WORK TO BE COMPLETED:
With the line containing "Änderungen an der" as the start and the line containing "KDE-Entwicklungsumgebung. Leider ist" as the end, transcribe that span of the entries below exactly, including both.

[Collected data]
━━━━━━━━

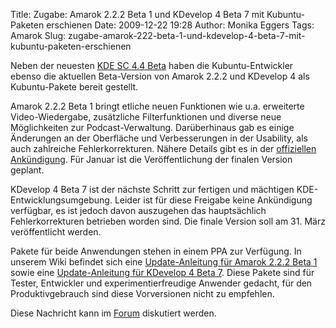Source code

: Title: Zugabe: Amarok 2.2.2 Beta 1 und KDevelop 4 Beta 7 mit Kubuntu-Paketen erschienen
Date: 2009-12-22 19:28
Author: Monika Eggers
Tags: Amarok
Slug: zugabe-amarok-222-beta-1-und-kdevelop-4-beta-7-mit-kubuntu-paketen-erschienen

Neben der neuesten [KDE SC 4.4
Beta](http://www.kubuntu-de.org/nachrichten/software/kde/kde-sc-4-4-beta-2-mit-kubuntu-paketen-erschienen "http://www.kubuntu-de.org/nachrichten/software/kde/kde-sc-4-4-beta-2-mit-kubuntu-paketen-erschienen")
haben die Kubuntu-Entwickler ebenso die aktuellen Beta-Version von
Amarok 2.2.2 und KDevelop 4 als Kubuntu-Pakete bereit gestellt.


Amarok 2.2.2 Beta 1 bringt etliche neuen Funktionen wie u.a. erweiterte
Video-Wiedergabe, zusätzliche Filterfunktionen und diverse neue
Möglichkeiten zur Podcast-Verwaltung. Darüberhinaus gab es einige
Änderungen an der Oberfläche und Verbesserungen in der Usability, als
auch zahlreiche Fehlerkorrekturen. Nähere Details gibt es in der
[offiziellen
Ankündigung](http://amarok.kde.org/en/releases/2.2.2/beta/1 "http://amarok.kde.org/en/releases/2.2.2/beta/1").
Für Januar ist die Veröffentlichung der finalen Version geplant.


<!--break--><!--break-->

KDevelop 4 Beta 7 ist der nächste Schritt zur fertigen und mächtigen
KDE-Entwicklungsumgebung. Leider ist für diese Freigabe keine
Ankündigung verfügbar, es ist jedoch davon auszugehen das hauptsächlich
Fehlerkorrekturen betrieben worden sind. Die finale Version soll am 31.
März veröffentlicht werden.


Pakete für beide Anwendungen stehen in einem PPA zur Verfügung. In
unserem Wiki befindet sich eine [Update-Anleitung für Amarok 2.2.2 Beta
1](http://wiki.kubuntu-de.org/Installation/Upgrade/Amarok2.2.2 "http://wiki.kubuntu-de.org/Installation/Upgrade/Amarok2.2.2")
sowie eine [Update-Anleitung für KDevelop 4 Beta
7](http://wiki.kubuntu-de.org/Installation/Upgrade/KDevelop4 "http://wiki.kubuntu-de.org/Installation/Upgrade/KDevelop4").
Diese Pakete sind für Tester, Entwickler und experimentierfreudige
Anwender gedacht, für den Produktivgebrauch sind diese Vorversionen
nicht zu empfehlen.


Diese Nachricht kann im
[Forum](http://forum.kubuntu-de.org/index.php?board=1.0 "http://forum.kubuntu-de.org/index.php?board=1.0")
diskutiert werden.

━━━━━━━━

EXPECTED ANSWER:
Änderungen an der Oberfläche und Verbesserungen in der Usability, als
auch zahlreiche Fehlerkorrekturen. Nähere Details gibt es in der
[offiziellen
Ankündigung](http://amarok.kde.org/en/releases/2.2.2/beta/1 "http://amarok.kde.org/en/releases/2.2.2/beta/1").
Für Januar ist die Veröffentlichung der finalen Version geplant.


<!--break--><!--break-->

KDevelop 4 Beta 7 ist der nächste Schritt zur fertigen und mächtigen
KDE-Entwicklungsumgebung. Leider ist für diese Freigabe keine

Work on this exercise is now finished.